- _TRY IT_
Locate every line in the records below that holds the word "port" and return each one.

----- MATERIAL FOR THIS EXERCISE

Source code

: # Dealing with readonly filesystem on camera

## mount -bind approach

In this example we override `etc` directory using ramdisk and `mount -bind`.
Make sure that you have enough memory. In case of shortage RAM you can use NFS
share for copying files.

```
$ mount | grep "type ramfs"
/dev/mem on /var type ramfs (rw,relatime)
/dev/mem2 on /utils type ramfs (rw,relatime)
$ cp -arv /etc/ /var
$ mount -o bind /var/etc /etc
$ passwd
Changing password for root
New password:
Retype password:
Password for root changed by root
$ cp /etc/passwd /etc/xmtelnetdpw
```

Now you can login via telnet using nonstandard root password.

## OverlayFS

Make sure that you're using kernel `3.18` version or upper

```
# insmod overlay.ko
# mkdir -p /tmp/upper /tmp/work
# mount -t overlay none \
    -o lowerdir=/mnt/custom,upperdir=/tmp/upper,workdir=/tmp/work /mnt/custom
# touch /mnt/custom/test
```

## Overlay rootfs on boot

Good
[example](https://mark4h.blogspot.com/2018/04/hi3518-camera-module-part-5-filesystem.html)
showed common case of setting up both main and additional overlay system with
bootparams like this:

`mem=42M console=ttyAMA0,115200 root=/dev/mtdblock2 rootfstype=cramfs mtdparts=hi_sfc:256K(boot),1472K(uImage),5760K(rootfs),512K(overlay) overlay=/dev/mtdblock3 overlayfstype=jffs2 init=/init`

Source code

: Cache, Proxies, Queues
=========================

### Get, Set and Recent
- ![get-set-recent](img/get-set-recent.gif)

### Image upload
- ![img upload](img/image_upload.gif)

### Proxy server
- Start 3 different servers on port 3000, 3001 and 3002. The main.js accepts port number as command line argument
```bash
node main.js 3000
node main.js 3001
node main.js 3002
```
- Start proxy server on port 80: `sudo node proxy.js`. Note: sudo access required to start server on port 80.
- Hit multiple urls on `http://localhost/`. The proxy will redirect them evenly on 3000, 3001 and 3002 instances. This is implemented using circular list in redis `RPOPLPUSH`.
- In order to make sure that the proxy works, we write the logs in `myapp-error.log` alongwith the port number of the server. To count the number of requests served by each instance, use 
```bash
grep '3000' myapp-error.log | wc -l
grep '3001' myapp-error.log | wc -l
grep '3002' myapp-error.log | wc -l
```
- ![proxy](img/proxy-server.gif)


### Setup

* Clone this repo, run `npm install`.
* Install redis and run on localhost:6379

----------

- _ANSWER FOR THE TASK_
- Start 3 different servers on port 3000, 3001 and 3002. The main.js accepts port number as command line argument
- Start proxy server on port 80: `sudo node proxy.js`. Note: sudo access required to start server on port 80.
- In order to make sure that the proxy works, we write the logs in `myapp-error.log` alongwith the port number of the server. To count the number of requests served by each instance, use 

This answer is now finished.